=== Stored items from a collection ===

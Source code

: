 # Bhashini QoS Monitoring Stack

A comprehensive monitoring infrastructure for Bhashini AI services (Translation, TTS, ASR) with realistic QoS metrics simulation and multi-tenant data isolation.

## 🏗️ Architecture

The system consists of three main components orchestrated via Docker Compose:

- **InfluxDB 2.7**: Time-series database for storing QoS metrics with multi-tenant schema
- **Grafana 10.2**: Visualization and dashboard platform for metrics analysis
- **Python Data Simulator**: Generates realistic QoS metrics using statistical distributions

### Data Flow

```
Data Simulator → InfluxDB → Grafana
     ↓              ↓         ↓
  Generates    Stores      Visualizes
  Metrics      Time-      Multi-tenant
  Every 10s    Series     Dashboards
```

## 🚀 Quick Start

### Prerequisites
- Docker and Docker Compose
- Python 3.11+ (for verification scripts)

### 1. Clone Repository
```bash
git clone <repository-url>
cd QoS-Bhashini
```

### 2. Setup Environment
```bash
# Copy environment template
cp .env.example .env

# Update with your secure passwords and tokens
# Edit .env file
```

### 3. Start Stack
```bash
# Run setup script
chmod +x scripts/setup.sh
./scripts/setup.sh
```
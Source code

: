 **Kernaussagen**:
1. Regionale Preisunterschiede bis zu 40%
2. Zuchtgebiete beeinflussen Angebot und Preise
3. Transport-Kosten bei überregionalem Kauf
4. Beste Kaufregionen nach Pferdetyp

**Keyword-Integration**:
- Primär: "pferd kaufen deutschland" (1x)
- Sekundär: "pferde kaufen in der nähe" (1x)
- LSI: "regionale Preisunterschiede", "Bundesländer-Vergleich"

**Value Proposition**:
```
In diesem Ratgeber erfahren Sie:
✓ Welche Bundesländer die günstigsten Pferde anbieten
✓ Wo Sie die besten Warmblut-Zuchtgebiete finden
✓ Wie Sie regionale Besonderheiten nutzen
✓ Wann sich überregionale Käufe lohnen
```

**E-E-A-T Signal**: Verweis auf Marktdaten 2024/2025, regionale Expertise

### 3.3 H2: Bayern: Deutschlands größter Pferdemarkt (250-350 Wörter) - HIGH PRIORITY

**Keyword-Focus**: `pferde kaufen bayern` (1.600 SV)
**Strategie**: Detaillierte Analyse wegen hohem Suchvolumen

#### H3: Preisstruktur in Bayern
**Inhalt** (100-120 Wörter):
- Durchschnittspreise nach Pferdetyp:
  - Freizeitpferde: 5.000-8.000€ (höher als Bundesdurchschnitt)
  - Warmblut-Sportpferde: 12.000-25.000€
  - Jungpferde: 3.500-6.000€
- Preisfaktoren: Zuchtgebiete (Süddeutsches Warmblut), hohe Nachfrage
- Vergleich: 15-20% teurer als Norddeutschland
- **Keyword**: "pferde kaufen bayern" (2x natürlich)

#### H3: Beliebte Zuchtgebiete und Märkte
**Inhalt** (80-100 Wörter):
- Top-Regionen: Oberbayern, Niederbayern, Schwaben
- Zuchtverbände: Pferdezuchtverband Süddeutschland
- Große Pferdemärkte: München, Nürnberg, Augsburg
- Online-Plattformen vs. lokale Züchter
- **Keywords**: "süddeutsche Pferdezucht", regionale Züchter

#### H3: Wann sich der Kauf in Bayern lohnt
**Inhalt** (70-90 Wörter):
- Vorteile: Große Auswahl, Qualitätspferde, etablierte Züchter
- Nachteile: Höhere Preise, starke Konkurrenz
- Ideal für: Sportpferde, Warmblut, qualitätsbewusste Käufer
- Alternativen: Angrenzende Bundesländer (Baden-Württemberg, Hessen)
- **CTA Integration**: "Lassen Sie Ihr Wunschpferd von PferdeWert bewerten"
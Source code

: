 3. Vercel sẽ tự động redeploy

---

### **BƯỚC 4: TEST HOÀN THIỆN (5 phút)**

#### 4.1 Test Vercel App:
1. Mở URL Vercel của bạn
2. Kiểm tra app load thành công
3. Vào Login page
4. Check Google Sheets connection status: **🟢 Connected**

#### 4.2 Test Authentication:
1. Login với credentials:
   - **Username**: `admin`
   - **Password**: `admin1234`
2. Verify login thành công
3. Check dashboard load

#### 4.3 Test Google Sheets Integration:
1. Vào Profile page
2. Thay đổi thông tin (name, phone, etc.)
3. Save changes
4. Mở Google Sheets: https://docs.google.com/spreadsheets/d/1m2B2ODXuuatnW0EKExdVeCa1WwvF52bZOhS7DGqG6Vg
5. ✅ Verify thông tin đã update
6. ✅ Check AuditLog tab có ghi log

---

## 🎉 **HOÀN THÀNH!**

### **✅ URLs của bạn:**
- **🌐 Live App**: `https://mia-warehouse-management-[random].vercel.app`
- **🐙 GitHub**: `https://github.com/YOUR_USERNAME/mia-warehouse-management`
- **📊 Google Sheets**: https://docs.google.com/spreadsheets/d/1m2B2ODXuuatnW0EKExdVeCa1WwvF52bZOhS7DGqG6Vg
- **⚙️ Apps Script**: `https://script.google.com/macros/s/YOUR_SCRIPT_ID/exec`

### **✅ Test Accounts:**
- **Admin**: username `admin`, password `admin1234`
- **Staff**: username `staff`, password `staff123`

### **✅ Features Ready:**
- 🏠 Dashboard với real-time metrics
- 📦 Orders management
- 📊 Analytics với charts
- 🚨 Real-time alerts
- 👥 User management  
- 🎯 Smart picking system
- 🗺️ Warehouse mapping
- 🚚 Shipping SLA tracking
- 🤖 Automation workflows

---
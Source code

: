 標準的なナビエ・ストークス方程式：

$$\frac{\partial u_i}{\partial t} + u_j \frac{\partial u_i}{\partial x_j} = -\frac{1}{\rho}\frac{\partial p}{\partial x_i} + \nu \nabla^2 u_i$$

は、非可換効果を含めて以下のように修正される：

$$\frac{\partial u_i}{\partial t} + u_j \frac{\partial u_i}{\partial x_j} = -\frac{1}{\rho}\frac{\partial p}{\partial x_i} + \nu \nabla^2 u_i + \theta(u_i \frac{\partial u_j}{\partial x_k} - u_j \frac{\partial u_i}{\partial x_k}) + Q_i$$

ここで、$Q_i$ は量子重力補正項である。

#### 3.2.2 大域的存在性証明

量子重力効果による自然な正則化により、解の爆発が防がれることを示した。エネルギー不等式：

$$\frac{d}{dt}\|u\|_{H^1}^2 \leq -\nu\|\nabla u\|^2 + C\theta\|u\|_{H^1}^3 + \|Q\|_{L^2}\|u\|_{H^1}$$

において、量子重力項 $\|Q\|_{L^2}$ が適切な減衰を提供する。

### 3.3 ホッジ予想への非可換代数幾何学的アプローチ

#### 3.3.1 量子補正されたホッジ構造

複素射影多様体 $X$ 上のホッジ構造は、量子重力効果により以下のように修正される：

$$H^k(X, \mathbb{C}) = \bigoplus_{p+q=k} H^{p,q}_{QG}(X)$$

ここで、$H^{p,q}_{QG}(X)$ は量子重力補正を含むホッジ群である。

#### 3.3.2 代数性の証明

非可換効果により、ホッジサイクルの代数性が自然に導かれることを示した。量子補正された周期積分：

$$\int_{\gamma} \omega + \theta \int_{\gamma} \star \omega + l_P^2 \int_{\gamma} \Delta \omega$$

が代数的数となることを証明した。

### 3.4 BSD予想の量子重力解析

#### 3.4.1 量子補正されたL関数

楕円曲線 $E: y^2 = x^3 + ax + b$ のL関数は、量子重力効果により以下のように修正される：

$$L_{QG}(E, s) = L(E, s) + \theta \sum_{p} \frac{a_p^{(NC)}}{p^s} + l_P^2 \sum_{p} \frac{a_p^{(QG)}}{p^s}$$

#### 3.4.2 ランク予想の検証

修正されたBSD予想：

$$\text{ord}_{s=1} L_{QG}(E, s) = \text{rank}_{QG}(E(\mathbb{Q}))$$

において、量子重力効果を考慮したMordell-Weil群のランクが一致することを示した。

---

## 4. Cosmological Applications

=== How to complete this task ===
Among the records above, find each line containing the string "Docker" and copy it.

=== Your solution ===
The system consists of three main components orchestrated via Docker Compose:
- Docker and Docker Compose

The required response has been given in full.